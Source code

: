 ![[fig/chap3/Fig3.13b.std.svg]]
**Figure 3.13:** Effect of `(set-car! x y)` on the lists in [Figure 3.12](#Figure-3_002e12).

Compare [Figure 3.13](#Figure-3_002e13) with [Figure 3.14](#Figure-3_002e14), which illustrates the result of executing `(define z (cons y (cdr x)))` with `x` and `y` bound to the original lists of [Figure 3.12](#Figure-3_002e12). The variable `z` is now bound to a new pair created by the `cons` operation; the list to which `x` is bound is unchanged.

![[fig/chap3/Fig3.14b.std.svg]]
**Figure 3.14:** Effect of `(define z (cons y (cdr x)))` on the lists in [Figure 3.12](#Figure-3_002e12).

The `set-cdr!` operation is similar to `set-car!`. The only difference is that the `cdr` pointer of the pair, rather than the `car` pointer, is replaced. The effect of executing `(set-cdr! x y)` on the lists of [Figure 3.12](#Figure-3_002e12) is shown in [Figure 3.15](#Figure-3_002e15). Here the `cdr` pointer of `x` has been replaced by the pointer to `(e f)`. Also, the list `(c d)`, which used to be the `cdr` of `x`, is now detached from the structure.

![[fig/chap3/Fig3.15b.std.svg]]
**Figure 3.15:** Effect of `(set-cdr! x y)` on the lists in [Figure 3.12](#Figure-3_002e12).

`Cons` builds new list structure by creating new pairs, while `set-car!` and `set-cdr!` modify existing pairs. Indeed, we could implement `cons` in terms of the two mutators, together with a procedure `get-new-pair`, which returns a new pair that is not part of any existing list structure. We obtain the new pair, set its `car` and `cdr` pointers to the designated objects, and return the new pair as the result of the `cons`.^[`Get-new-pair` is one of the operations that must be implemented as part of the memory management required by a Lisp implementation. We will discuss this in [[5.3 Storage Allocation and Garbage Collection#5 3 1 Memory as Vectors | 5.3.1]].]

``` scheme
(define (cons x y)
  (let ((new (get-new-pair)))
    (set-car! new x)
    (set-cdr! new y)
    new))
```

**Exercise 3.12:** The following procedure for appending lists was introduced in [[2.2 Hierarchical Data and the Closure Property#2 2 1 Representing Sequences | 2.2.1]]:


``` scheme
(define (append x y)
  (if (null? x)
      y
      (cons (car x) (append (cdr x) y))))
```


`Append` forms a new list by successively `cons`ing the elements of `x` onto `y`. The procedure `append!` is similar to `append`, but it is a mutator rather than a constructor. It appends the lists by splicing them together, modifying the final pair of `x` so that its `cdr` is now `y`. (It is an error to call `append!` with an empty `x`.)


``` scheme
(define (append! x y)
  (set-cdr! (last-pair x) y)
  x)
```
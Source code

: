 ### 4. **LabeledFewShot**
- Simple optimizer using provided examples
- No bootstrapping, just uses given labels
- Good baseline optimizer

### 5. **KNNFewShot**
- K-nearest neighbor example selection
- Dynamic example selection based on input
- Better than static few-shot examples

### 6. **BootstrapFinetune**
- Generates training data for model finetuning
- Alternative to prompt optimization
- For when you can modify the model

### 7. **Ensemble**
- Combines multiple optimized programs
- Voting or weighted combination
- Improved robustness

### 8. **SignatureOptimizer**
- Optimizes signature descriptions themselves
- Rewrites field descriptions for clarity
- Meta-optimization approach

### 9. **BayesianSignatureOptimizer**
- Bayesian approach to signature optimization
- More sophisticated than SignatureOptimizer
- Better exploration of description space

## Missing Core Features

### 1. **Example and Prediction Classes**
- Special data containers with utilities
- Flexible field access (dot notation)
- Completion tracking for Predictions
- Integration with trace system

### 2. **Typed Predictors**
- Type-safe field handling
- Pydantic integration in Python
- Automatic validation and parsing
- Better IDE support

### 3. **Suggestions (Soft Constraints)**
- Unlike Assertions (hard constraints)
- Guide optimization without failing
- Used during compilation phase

__________________________________________________

Required action
Note every line above where the string "model" shows up, and copy those lines.

Answer box
- Generates training data for model finetuning
- For when you can modify the model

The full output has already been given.